When that ovation for Zelensky finally subsided, various party leaders took turns delivering extended, self-indulgent remarks that sounded utterly lurid after his simple, heartfelt speech. The only person who said anything equal to the moment was Senate Speaker George Furey, who invoked an old Hebrew word from the Bible to sum up the courage of Zelensky and his fellow Ukrainians. “Hineni” translates as “Here I stand,” Furey said, explaining it as an expression of willingness to lead in the face of daunting odds.

But that word is staggeringly evocative of Zelensky’s wartime leadership in a more literal way, too. As Russian forces closed in at the end of February, he filmed a selfie video with key members of his government on the nighttime streets of Kyiv to dispel rumours that they had fled. He did a roll call of sorts, declaring over and over that each of them were, simply, “here.” A few days later, when the U.S. offered to move him to a secure location, he reportedly replied, “The fight is here; I need ammunition, not a ride.” And on Tuesday, he spoke to the House of Commons on a slightly wonky internet connection from a room whose hospital lighting and sparse closeness suggested a basement setting.

The nature of Zelensky’s heroic leadership of his people has been, simply, to be “here.” There he stands, where they are, bearing witness, employing his extraordinary communication skills to bring the world’s eyes to that “here,” lining up alongside his citizens in solidarity.

As the various speakers in the House droned on after Zelensky’s speech on Tuesday morning, they kept addressing him in the second person, as though they were having a direct conversation with him in public.

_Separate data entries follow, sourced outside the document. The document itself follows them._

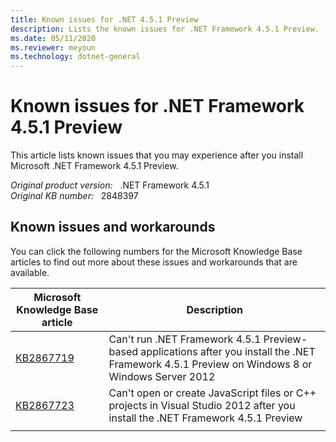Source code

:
 ```yaml
---
title: Known issues for .NET 4.5.1 Preview
description: Lists the known issues for .NET Framework 4.5.1 Preview.
ms.date: 05/11/2020
ms.reviewer: meyoun
ms.technology: dotnet-general
---
```

# Known issues for .NET Framework 4.5.1 Preview

This article lists known issues that you may experience after you install Microsoft .NET Framework 4.5.1 Preview.

_Original product version:_ &nbsp; .NET Framework 4.5.1  
_Original KB number:_ &nbsp; 2848397

## Known issues and workarounds

You can click the following numbers for the Microsoft Knowledge Base articles to find out more about these issues and workarounds that are available.

|Microsoft Knowledge Base article|Description|
|---|---|
|[KB2867719](https://support.microsoft.com/help/2867719)|Can't run .NET Framework 4.5.1 Preview-based applications after you install the .NET Framework 4.5.1 Preview on Windows 8 or Windows Server 2012|
|[KB2867723](https://support.microsoft.com/help/2867723)|Can't open or create JavaScript files or C++ projects in Visual Studio 2012 after you install the .NET Framework 4.5.1 Preview|
|||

It might have been an expression of sincere empathy, it might have been grandstanding; most likely it was both.

But Zelensky could not hear those people sitting in their pressed blue-and-yellow clothes in their tidy rows of seats in their intact city, because he was by that point long gone from the video link. On the other side of the world, darkness was falling on another night of war in Kyiv, and Zelensky was with his people, in their ever-present, perilous “here.”